Source data:
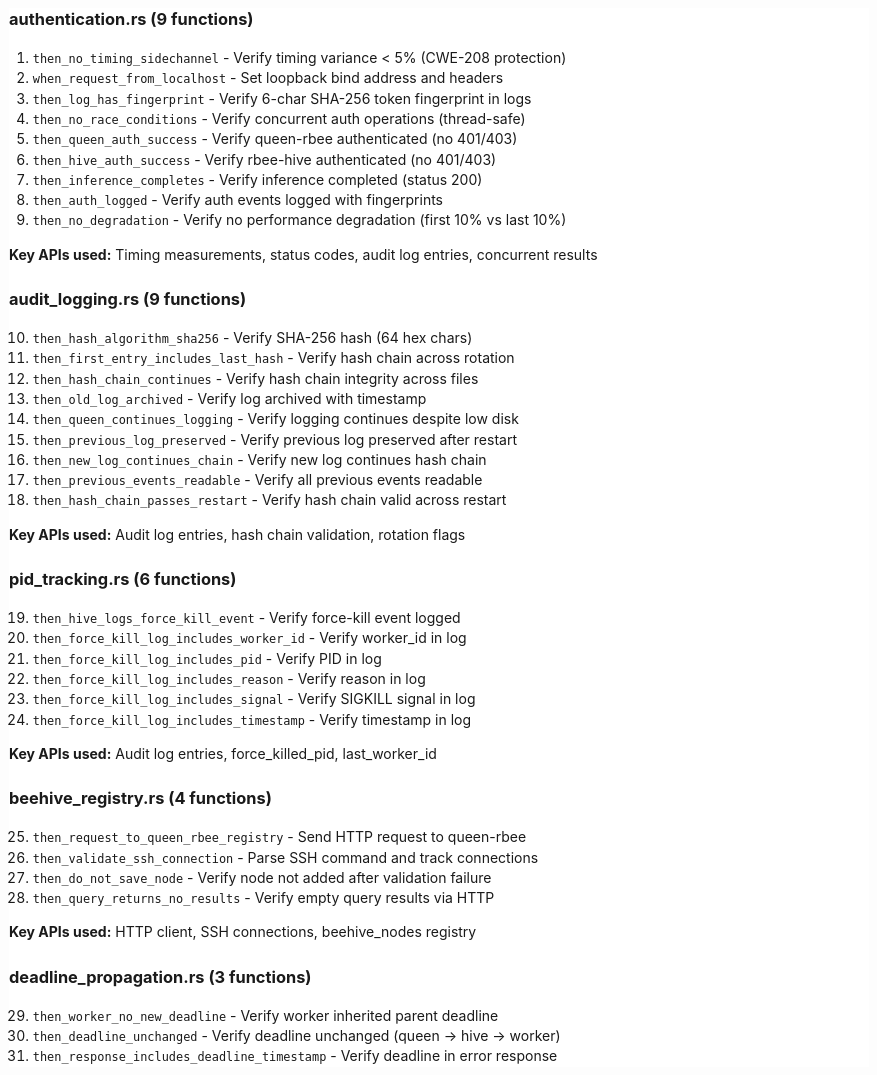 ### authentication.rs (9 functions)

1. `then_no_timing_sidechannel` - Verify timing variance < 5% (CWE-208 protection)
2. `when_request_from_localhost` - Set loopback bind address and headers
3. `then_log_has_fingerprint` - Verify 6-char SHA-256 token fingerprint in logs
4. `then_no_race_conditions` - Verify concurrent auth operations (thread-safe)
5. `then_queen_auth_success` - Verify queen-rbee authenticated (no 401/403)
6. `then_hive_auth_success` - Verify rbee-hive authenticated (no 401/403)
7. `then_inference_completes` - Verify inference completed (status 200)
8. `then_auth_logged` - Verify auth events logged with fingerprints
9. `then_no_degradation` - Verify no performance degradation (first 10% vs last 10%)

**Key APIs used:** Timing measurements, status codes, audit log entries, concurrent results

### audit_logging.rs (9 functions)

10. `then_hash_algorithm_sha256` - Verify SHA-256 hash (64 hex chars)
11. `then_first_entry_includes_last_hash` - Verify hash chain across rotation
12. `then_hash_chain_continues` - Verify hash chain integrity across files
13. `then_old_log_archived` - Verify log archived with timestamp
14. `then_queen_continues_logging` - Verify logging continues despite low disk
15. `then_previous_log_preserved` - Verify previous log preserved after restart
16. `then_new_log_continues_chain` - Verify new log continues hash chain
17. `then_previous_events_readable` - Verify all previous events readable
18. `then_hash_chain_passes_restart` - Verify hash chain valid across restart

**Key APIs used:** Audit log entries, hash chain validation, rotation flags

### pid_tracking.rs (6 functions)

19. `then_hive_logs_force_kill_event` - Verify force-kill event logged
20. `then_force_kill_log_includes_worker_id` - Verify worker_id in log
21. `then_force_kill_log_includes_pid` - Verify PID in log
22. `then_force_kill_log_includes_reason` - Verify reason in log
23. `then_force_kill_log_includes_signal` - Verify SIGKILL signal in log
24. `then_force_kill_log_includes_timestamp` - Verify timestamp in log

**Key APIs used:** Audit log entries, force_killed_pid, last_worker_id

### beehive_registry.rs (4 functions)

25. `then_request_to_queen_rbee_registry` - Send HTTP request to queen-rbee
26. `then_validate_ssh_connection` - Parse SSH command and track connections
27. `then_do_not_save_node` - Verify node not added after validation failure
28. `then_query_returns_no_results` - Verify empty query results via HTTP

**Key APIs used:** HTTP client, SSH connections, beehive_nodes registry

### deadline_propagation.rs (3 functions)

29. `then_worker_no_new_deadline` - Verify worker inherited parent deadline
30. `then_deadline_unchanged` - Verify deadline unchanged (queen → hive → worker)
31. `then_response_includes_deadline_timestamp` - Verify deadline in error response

---

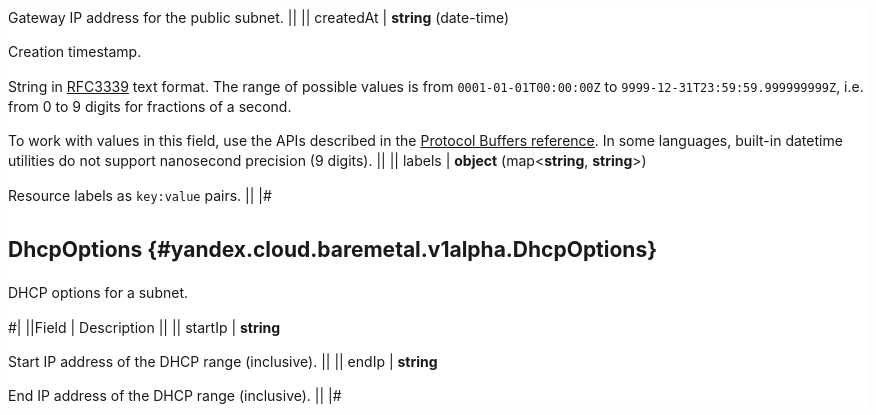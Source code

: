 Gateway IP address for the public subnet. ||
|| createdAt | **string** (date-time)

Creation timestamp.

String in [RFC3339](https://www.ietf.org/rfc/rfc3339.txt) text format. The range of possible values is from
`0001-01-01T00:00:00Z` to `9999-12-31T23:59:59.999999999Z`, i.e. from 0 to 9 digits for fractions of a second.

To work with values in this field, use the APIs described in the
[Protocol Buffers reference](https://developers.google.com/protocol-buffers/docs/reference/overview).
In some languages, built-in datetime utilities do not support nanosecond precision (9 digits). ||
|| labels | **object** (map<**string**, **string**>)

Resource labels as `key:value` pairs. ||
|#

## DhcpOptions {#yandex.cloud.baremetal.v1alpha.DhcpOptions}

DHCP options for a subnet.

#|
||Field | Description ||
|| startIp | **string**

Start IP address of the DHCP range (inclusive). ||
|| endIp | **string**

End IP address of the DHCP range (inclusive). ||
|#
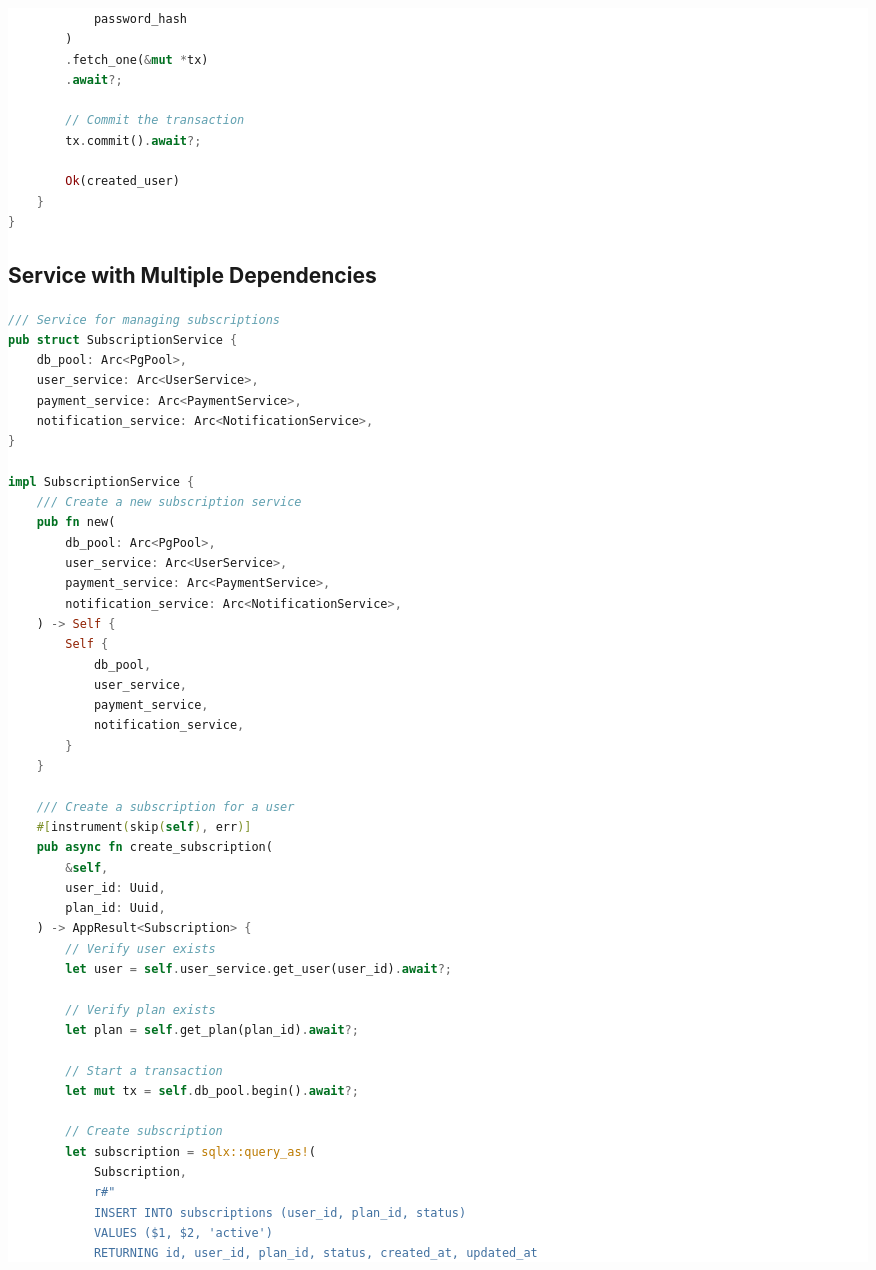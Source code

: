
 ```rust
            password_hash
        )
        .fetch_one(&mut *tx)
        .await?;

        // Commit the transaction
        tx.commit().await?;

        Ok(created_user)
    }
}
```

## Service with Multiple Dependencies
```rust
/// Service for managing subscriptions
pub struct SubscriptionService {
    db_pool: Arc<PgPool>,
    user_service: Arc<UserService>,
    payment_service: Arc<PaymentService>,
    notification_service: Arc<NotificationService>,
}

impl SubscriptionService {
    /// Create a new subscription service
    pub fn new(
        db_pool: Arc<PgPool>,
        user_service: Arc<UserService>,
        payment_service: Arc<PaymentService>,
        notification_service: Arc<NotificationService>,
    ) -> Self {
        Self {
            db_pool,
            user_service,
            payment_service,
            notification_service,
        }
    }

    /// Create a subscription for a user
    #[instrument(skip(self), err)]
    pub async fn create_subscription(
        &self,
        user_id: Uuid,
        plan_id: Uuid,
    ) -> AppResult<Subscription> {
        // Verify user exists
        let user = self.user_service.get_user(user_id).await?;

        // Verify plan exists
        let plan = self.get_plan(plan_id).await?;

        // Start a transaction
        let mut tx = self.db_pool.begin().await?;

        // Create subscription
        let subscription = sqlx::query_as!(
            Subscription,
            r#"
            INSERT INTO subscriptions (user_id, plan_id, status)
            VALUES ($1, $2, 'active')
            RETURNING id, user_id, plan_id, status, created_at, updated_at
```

* * *

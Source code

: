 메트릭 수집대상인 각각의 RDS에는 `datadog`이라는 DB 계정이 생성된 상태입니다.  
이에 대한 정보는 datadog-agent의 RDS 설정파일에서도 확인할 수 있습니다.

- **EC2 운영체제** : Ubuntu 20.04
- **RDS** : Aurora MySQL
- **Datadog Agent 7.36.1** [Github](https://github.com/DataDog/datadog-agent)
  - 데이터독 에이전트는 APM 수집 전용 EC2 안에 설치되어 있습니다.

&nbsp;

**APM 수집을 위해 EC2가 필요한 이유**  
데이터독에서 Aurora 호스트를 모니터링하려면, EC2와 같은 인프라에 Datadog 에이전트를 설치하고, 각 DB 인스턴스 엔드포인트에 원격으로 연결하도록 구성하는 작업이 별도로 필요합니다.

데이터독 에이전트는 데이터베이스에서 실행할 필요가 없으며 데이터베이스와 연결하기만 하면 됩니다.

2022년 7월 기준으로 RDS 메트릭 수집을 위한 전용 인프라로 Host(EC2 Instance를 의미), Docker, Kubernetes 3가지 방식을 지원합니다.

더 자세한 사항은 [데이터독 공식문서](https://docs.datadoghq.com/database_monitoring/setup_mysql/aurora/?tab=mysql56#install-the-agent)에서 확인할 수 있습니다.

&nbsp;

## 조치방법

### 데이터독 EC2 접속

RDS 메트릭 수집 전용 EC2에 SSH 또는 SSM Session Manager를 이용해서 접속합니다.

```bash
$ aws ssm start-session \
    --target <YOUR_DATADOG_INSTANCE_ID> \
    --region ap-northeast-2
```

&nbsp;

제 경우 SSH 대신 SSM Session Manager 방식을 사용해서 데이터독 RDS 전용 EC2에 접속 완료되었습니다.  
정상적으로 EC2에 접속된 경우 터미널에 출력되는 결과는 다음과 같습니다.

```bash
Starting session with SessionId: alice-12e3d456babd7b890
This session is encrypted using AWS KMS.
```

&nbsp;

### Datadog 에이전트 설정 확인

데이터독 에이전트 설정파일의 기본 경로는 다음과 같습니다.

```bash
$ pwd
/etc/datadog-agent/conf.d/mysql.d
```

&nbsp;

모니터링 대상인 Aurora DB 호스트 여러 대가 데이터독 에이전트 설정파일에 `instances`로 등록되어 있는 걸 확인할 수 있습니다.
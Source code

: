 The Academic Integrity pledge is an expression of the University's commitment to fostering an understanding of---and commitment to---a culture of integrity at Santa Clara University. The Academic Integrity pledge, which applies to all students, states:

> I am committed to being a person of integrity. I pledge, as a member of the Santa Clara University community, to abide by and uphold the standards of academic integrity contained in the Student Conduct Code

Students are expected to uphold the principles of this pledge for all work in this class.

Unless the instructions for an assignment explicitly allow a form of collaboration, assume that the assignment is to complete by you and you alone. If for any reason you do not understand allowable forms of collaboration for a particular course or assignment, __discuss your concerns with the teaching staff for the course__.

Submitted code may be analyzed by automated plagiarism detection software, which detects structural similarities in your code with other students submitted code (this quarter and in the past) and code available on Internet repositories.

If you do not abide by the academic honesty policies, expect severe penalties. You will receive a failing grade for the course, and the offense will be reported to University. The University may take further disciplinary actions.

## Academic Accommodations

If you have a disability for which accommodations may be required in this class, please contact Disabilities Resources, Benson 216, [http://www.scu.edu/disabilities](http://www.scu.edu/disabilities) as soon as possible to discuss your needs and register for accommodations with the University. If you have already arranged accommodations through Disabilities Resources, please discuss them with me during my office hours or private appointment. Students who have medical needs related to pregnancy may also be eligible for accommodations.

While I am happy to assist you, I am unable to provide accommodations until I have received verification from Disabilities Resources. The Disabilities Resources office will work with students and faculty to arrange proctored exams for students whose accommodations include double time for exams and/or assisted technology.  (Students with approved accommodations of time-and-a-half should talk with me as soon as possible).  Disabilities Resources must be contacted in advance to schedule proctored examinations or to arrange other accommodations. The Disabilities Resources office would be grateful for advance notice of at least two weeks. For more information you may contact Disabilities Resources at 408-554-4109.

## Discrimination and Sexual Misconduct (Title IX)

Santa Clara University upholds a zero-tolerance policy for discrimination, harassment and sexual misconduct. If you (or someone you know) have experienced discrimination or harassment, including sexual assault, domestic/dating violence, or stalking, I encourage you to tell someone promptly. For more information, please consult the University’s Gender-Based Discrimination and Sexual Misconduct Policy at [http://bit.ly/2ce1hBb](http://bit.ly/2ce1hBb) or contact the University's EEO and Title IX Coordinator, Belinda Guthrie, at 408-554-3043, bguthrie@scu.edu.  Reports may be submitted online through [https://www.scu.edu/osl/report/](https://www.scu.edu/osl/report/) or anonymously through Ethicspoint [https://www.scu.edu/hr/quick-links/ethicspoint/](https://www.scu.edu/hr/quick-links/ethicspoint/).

Work to be completed: Given the entries above, transcribe exactly the lines from the one holding "### authentication.rs (9 functions)" through the one holding "### audit_logging.rs (9 functions)"; pictures do not belong in the transcription.

Task answer:
 ### authentication.rs (9 functions)

1. `then_no_timing_sidechannel` - Verify timing variance < 5% (CWE-208 protection)
2. `when_request_from_localhost` - Set loopback bind address and headers
3. `then_log_has_fingerprint` - Verify 6-char SHA-256 token fingerprint in logs
4. `then_no_race_conditions` - Verify concurrent auth operations (thread-safe)
5. `then_queen_auth_success` - Verify queen-rbee authenticated (no 401/403)
6. `then_hive_auth_success` - Verify rbee-hive authenticated (no 401/403)
7. `then_inference_completes` - Verify inference completed (status 200)
8. `then_auth_logged` - Verify auth events logged with fingerprints
9. `then_no_degradation` - Verify no performance degradation (first 10% vs last 10%)

**Key APIs used:** Timing measurements, status codes, audit log entries, concurrent results

### audit_logging.rs (9 functions)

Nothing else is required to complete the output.